**Exercise**
Find each line of the material below in which the word "extends" occurs, and return it.
──────────
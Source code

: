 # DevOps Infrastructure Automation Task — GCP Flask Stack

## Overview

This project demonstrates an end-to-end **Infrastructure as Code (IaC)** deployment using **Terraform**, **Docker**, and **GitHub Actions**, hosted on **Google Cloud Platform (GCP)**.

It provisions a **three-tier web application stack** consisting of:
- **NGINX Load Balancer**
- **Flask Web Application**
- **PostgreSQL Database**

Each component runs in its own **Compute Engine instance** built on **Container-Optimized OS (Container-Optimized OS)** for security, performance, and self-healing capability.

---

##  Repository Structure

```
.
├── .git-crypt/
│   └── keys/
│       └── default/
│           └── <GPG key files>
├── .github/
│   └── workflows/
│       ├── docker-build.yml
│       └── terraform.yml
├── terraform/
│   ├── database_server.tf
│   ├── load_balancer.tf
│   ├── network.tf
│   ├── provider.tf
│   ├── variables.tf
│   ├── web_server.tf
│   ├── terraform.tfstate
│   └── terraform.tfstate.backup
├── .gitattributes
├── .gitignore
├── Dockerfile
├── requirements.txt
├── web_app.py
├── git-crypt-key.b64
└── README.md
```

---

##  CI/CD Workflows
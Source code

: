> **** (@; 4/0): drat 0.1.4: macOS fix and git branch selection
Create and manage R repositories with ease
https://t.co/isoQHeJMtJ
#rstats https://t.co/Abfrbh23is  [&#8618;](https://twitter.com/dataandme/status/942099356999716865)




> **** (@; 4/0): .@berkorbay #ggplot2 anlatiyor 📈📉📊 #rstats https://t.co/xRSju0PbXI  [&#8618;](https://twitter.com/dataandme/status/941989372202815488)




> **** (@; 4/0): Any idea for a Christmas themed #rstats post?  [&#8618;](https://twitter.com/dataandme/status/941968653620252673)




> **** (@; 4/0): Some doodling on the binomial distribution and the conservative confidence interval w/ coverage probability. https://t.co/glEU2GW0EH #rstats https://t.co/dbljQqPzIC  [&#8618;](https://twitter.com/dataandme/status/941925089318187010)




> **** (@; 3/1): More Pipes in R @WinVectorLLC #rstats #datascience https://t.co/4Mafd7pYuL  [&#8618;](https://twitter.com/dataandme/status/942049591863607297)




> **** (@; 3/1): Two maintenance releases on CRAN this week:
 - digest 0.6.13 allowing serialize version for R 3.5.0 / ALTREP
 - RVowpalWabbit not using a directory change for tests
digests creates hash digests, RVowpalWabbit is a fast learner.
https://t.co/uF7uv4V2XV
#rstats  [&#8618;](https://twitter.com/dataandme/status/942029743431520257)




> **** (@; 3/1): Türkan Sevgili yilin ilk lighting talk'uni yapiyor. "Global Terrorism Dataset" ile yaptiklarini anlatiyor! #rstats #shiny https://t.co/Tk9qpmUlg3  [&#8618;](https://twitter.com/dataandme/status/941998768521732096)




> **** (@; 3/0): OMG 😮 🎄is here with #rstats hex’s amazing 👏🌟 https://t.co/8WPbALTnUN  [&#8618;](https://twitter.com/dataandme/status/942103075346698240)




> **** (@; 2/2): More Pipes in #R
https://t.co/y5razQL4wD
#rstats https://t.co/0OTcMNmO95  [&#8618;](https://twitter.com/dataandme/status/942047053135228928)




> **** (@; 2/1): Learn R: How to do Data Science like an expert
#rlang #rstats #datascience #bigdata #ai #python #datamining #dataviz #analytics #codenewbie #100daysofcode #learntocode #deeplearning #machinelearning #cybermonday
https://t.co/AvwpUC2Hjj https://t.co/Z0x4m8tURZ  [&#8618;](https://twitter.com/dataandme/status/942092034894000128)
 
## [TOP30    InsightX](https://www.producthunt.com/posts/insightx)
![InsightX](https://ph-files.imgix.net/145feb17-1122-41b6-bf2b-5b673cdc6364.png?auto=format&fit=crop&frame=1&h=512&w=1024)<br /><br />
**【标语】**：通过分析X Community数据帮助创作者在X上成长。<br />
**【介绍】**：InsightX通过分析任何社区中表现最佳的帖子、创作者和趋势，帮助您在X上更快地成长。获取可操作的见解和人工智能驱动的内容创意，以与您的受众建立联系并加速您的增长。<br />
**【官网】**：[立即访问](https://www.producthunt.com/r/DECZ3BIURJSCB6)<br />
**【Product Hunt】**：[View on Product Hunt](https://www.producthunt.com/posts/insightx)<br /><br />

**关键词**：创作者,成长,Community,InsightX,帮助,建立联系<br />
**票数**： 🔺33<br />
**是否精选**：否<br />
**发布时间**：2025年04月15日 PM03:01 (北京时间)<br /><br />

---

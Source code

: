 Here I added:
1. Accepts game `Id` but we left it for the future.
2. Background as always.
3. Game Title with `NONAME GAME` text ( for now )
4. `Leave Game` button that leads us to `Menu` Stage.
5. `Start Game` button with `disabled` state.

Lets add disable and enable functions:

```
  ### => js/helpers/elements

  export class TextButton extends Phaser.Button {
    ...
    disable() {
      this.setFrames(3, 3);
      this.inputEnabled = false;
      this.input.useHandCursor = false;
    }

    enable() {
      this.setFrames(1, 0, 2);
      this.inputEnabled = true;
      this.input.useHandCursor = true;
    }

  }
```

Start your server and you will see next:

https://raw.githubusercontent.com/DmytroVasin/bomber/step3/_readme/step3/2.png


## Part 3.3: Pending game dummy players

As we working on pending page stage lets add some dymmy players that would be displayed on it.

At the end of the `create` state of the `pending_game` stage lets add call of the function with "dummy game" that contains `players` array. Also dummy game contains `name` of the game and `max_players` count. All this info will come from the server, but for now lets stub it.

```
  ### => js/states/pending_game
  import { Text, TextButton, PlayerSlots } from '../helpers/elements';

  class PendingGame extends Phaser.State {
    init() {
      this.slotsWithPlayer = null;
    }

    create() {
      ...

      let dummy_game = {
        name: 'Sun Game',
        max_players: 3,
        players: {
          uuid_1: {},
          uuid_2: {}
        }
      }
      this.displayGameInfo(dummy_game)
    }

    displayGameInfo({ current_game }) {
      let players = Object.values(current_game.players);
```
──────────
**Written response**
  export class TextButton extends Phaser.Button {
  class PendingGame extends Phaser.State {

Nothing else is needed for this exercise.